▶ **What the task requires**:
A word-for-word retyping of the listing below is required, with the pictures dropped.

─── Exercise materials ───

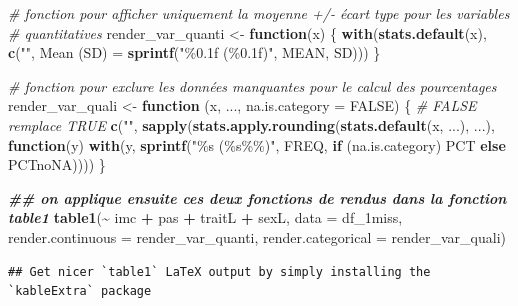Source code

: \documentclass[
]{book}
\newenvironment{Shaded}{\begin{snugshade}}{\end{snugshade}}
\newcommand{\AttributeTok}[1]{\textcolor[rgb]{0.13,0.29,0.53}{#1}}
\newcommand{\CommentTok}[1]{\textcolor[rgb]{0.56,0.35,0.01}{\textit{#1}}}
\newcommand{\ConstantTok}[1]{\textcolor[rgb]{0.56,0.35,0.01}{#1}}
\newcommand{\ControlFlowTok}[1]{\textcolor[rgb]{0.13,0.29,0.53}{\textbf{#1}}}
\newcommand{\DocumentationTok}[1]{\textcolor[rgb]{0.56,0.35,0.01}{\textbf{\textit{#1}}}}
\newcommand{\FunctionTok}[1]{\textcolor[rgb]{0.13,0.29,0.53}{\textbf{#1}}}
\newcommand{\NormalTok}[1]{#1}
\newcommand{\OtherTok}[1]{\textcolor[rgb]{0.56,0.35,0.01}{#1}}
\newcommand{\SpecialCharTok}[1]{\textcolor[rgb]{0.81,0.36,0.00}{\textbf{#1}}}
\newcommand{\StringTok}[1]{\textcolor[rgb]{0.31,0.60,0.02}{#1}}
\begin{document}
\begin{Shaded}
\begin{Highlighting}[]
\CommentTok{\# fonction pour afficher uniquement la moyenne +/{-} écart type pour les variables}
\CommentTok{\# quantitatives}
\NormalTok{render\_var\_quanti }\OtherTok{\textless{}{-}} \ControlFlowTok{function}\NormalTok{(x) \{   }
  \FunctionTok{with}\NormalTok{(}\FunctionTok{stats.default}\NormalTok{(x), }
       \FunctionTok{c}\NormalTok{(}\StringTok{""}\NormalTok{, }
         \StringTok{\textasciigrave{}}\AttributeTok{Mean (SD)}\StringTok{\textasciigrave{}} \OtherTok{=} \FunctionTok{sprintf}\NormalTok{(}\StringTok{"\%0.1f (\%0.1f)"}\NormalTok{, MEAN, SD)))}
\NormalTok{\}}

\CommentTok{\# fonction pour exclure les données manquantes pour le calcul des pourcentages}
\NormalTok{render\_var\_quali }\OtherTok{\textless{}{-}} \ControlFlowTok{function}\NormalTok{ (x, ..., }\AttributeTok{na.is.category =} \ConstantTok{FALSE}\NormalTok{) \{ }\CommentTok{\# FALSE remplace TRUE}
    \FunctionTok{c}\NormalTok{(}\StringTok{""}\NormalTok{,}
      \FunctionTok{sapply}\NormalTok{(}\FunctionTok{stats.apply.rounding}\NormalTok{(}\FunctionTok{stats.default}\NormalTok{(x, ...), ...),}
             \ControlFlowTok{function}\NormalTok{(y) }\FunctionTok{with}\NormalTok{(y, }\FunctionTok{sprintf}\NormalTok{(}\StringTok{"\%s (\%s\%\%)"}\NormalTok{, FREQ,}
                                         \ControlFlowTok{if}\NormalTok{ (na.is.category) PCT }\ControlFlowTok{else}\NormalTok{ PCTnoNA)))) }
\NormalTok{\}}

\DocumentationTok{\#\# on applique ensuite ces deux fonctions de rendus dans la fonction table1}
\FunctionTok{table1}\NormalTok{(}\SpecialCharTok{\textasciitilde{}}\NormalTok{ imc }\SpecialCharTok{+}\NormalTok{ pas }\SpecialCharTok{+}\NormalTok{ traitL }\SpecialCharTok{+}\NormalTok{ sexL, }
       \AttributeTok{data =}\NormalTok{ df\_1miss, }
       \AttributeTok{render.continuous =}\NormalTok{ render\_var\_quanti, }
       \AttributeTok{render.categorical =}\NormalTok{ render\_var\_quali)}
\end{Highlighting}
\end{Shaded}

\begin{verbatim}
## Get nicer `table1` LaTeX output by simply installing the `kableExtra` package
\end{verbatim}
\end{document}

───

▶ **Completed task**:
Source code

: \documentclass[
]{book}
\newenvironment{Shaded}{\begin{snugshade}}{\end{snugshade}}
\newcommand{\AttributeTok}[1]{\textcolor[rgb]{0.13,0.29,0.53}{#1}}
\newcommand{\CommentTok}[1]{\textcolor[rgb]{0.56,0.35,0.01}{\textit{#1}}}
\newcommand{\ConstantTok}[1]{\textcolor[rgb]{0.56,0.35,0.01}{#1}}
\newcommand{\ControlFlowTok}[1]{\textcolor[rgb]{0.13,0.29,0.53}{\textbf{#1}}}
\newcommand{\DocumentationTok}[1]{\textcolor[rgb]{0.56,0.35,0.01}{\textbf{\textit{#1}}}}
\newcommand{\FunctionTok}[1]{\textcolor[rgb]{0.13,0.29,0.53}{\textbf{#1}}}
\newcommand{\NormalTok}[1]{#1}
\newcommand{\OtherTok}[1]{\textcolor[rgb]{0.56,0.35,0.01}{#1}}
\newcommand{\SpecialCharTok}[1]{\textcolor[rgb]{0.81,0.36,0.00}{\textbf{#1}}}
\newcommand{\StringTok}[1]{\textcolor[rgb]{0.31,0.60,0.02}{#1}}
\begin{document}
\begin{Shaded}
\begin{Highlighting}[]
\CommentTok{\# fonction pour afficher uniquement la moyenne +/{-} écart type pour les variables}
\CommentTok{\# quantitatives}
\NormalTok{render\_var\_quanti }\OtherTok{\textless{}{-}} \ControlFlowTok{function}\NormalTok{(x) \{   }
  \FunctionTok{with}\NormalTok{(}\FunctionTok{stats.default}\NormalTok{(x), }
       \FunctionTok{c}\NormalTok{(}\StringTok{""}\NormalTok{, }
         \StringTok{\textasciigrave{}}\AttributeTok{Mean (SD)}\StringTok{\textasciigrave{}} \OtherTok{=} \FunctionTok{sprintf}\NormalTok{(}\StringTok{"\%0.1f (\%0.1f)"}\NormalTok{, MEAN, SD)))}
\NormalTok{\}}

\CommentTok{\# fonction pour exclure les données manquantes pour le calcul des pourcentages}
\NormalTok{render\_var\_quali }\OtherTok{\textless{}{-}} \ControlFlowTok{function}\NormalTok{ (x, ..., }\AttributeTok{na.is.category =} \ConstantTok{FALSE}\NormalTok{) \{ }\CommentTok{\# FALSE remplace TRUE}
    \FunctionTok{c}\NormalTok{(}\StringTok{""}\NormalTok{,}
      \FunctionTok{sapply}\NormalTok{(}\FunctionTok{stats.apply.rounding}\NormalTok{(}\FunctionTok{stats.default}\NormalTok{(x, ...), ...),}
             \ControlFlowTok{function}\NormalTok{(y) }\FunctionTok{with}\NormalTok{(y, }\FunctionTok{sprintf}\NormalTok{(}\StringTok{"\%s (\%s\%\%)"}\NormalTok{, FREQ,}
                                         \ControlFlowTok{if}\NormalTok{ (na.is.category) PCT }\ControlFlowTok{else}\NormalTok{ PCTnoNA)))) }
\NormalTok{\}}

\DocumentationTok{\#\# on applique ensuite ces deux fonctions de rendus dans la fonction table1}
\FunctionTok{table1}\NormalTok{(}\SpecialCharTok{\textasciitilde{}}\NormalTok{ imc }\SpecialCharTok{+}\NormalTok{ pas }\SpecialCharTok{+}\NormalTok{ traitL }\SpecialCharTok{+}\NormalTok{ sexL, }
       \AttributeTok{data =}\NormalTok{ df\_1miss, }
       \AttributeTok{render.continuous =}\NormalTok{ render\_var\_quanti, }
       \AttributeTok{render.categorical =}\NormalTok{ render\_var\_quali)}
\end{Highlighting}
\end{Shaded}

\begin{verbatim}
## Get nicer `table1` LaTeX output by simply installing the `kableExtra` package
\end{verbatim}
\end{document}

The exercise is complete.